In March, Chinese hackers successfully infiltrated the Office of Personnel Management, which holds personnel records for all US government employees, the New York Times reports. The hack was apparently an attempt to gather data on the tens of thousands of employees who've applied for government security clearances.
The DHS told the Times it had not "identified any loss of personally identifiable information"
The Department of Homeland Security, which detected the breach, told the Times it had not "identified any loss of personally identifiable information," although it's still unclear if any other information was lost. The government isn't required to disclose security breaches unless personal information is compromised, even if state secrets are stolen.
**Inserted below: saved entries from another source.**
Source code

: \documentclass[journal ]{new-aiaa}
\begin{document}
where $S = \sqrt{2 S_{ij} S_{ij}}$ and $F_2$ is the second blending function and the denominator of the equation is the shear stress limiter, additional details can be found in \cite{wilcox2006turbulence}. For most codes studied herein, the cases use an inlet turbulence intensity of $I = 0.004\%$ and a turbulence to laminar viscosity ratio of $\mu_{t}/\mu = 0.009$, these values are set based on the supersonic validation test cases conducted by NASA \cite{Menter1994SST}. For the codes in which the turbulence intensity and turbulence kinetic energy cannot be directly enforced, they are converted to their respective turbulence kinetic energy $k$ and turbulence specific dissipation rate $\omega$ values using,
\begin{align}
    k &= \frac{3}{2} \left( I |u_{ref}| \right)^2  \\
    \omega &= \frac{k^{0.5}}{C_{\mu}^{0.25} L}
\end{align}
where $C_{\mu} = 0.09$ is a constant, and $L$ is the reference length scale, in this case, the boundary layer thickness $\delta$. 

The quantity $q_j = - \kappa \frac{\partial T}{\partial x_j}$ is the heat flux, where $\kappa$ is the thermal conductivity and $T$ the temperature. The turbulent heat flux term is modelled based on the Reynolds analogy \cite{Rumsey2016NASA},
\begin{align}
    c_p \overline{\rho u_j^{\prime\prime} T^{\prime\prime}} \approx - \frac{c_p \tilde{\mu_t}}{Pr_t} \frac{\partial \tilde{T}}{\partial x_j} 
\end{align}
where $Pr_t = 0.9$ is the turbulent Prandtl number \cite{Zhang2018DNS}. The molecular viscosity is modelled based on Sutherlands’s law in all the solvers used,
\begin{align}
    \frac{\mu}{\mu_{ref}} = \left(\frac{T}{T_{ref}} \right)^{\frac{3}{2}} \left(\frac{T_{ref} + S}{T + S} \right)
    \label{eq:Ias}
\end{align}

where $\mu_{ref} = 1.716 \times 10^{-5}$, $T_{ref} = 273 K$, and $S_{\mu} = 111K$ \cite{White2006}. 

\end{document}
The OPM is a civilian agency, so its security isn't as tight as, say, the Pentagon's. But it does oversee e-QIP, an electronic system that houses information on employees seeking security clearances. The government uses e-QIP to investigate employee backgrounds before granting clearance, and the system contains personal information like finances, and even past drug use.
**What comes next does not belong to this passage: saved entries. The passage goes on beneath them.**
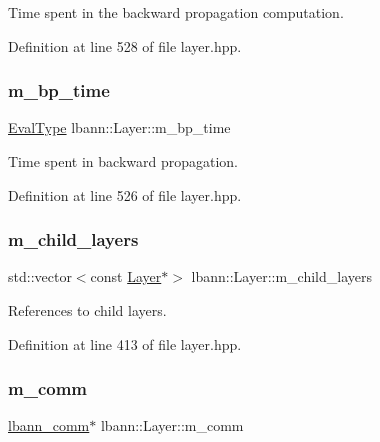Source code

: Time spent in the backward propagation computation. 

Definition at line 528 of file layer.\+hpp.

\mbox{\label{classlbann_1_1Layer_aa60fc41627bcaa9c345775bf5737bb45}} 
\subsubsection{\texorpdfstring{m\+\_\+bp\+\_\+time}{m\_bp\_time}}
{\footnotesize\ttfamily \hyperlink{base_8hpp_a3266f5ac18504bbadea983c109566867}{Eval\+Type} lbann\+::\+Layer\+::m\+\_\+bp\+\_\+time\hspace{0.3cm}{\ttfamily [protected]}}

Time spent in backward propagation. 

Definition at line 526 of file layer.\+hpp.

\mbox{\label{classlbann_1_1Layer_ae348c0d2b4d05f74d809d09debb633c0}} 
\subsubsection{\texorpdfstring{m\+\_\+child\+\_\+layers}{m\_child\_layers}}
{\footnotesize\ttfamily std\+::vector$<$const \hyperlink{classlbann_1_1Layer}{Layer}$\ast$$>$ lbann\+::\+Layer\+::m\+\_\+child\+\_\+layers\hspace{0.3cm}{\ttfamily [protected]}}

References to child layers. 

Definition at line 413 of file layer.\+hpp.

\mbox{\label{classlbann_1_1Layer_a5de05c52f22e0bbd7c703bec3ad4dbf2}} 
\subsubsection{\texorpdfstring{m\+\_\+comm}{m\_comm}}
{\footnotesize\ttfamily \hyperlink{classlbann_1_1lbann__comm}{lbann\+\_\+comm}$\ast$ lbann\+::\+Layer\+::m\+\_\+comm\hspace{0.3cm}{\ttfamily [protected]}}

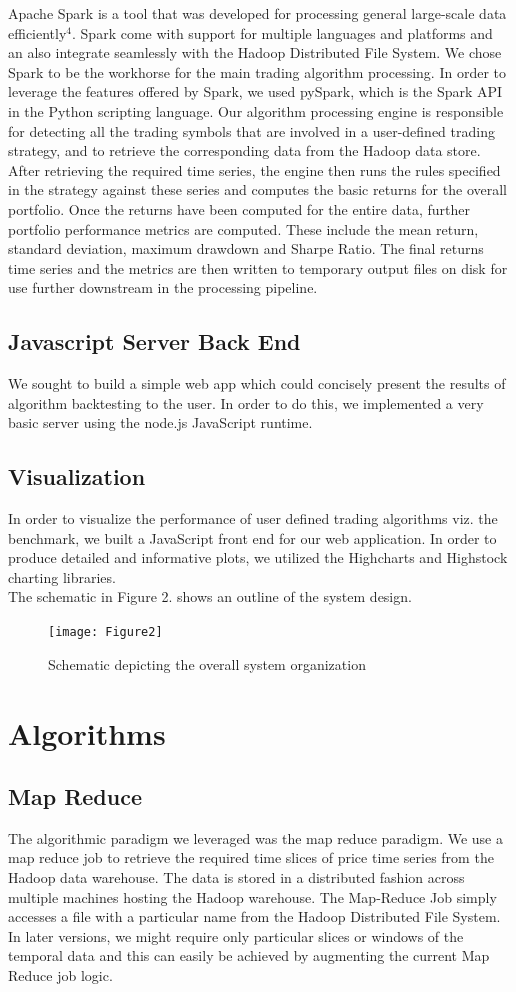 \documentclass[10pt, conference, compsocconf]{IEEEtran}
\begin{document}
Apache Spark is a tool that was developed for processing general large-scale data efficiently$^4$. Spark come with support for multiple languages and platforms and an also integrate seamlessly with the Hadoop Distributed File System. We chose Spark to be the workhorse for the main trading algorithm processing. In order to leverage the features offered by Spark, we used pySpark, which is the Spark API in the Python scripting language. Our algorithm processing engine is responsible for detecting all the trading symbols that are involved in a user-defined trading strategy, and to retrieve the corresponding data from the Hadoop data store. After retrieving the required time series, the engine then runs the rules specified in the strategy against these series and computes the basic returns for the overall portfolio. Once the returns have been computed for the entire data, further portfolio performance metrics are computed. These include the mean return, standard deviation, maximum drawdown and Sharpe Ratio. The final returns time series and the metrics are then written to temporary output files on disk for use further downstream in the processing pipeline. 
\subsection{Javascript Server Back End}
We sought to build a simple web app which could concisely present the results of algorithm backtesting to the user. In order to do this, we implemented a very basic server using the node.js JavaScript runtime. 
\subsection{Visualization} 
In order to visualize the performance of user defined trading algorithms viz. the benchmark, we built a JavaScript front end for our web application. In order to produce detailed and informative plots, we utilized the Highcharts and Highstock charting libraries.
\\
The schematic in Figure 2. shows an outline of the system design.
\begin{figure}
  \texttt{[image: Figure2]}
  \caption{Schematic depicting the overall system organization}
\end{figure}


\section{Algorithms} 
\subsection{Map Reduce}
The algorithmic paradigm we leveraged was the map reduce paradigm. We use a map reduce job to retrieve the required time slices of price time series from the Hadoop data warehouse. The data is stored in a distributed fashion across multiple machines hosting the Hadoop warehouse. The Map-Reduce Job simply accesses a file with a particular name from the Hadoop Distributed File System. In later versions, we might require only particular slices or windows of the temporal data and this can easily be achieved by augmenting the current Map Reduce job logic.
\end{document}
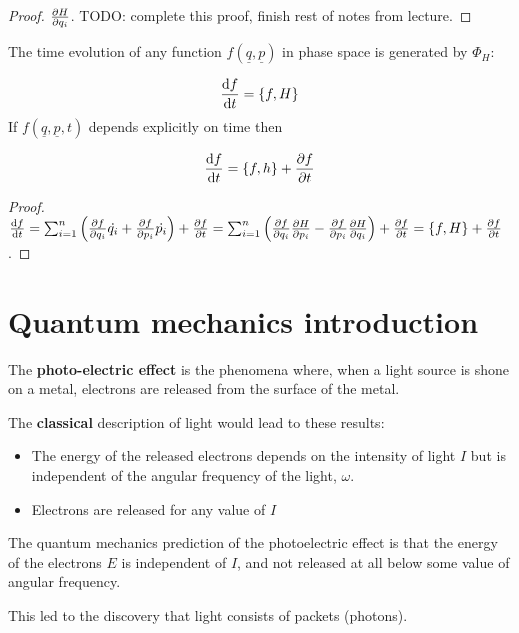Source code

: \begin{proof}
	$\diffp{H}{q_i}$. TODO: complete this proof, finish rest of notes from lecture.
\end{proof}

\begin{corollary}
	The time evolution of any function $f(\underline{q}, \underline{p})$ in phase space is generated by $\Phi_H$:

	\[ \diff{f}{t} = \{ f, H \} \]
	If $f(\underline{q}, \underline{p}, t)$ depends explicitly on time then

	\[ \diff{f}{t} = \{ f, h \} + \diffp{f}{t} \]
\end{corollary}

\begin{proof}
	$\diff{f}{t} = \sum_{i = 1}^n \left( \diffp{f}{q_i} \dot{q_i} + \diffp{f}{p_i} \dot{p_i} \right) + \diffp{f}{t} = \sum_{i = 1}^n \left( \diffp{f}{q_i} \diffp{H}{p_i} - \diffp{f}{p_i} \diffp{H}{q_i} \right) + \diffp{f}{t} = \{ f, H \} + \diffp{f}{t}$.
\end{proof}

\section{Quantum mechanics introduction}

\begin{definition}
	The \textbf{photo-electric effect} is the phenomena where, when a light source is shone on a metal, electrons are released from the surface of the metal.
\end{definition}

\begin{definition}
	The \textbf{classical} description of light would lead to these results:
	\begin{itemize}
		\item The energy of the released electrons depends on the intensity of light $I$ but is independent of the angular frequency of the light, $\omega$.
		\item Electrons are released for any value of $I$
	\end{itemize}
\end{definition}

\begin{definition}
	The quantum mechanics prediction of the photoelectric effect is that the energy of the electrons $E$ is independent of $I$, and not released at all below some value of angular frequency.

	This led to the discovery that light consists of packets (photons).
\end{definition}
Although the hack was successfully traced to China, it's not clear whether the Chinese government or an independent group carried out the attack. Several attempted attacks on the US have already been traced to China's People's Liberation Army, and China has reportedly targeted other foreign ministries. In May of last year, Chinese hackers successfully accessed the plans for more than two dozen advanced US weapons systems.
Update: After a meeting with Chinese officials, Secretary of State John Kerry said that he had not discussed the Times article at the meeting, although cybersecurity was more broadly discussed. A Chinese spokesman said the country has always and continues to oppose hacking, adding that such reports "are not worth refuting."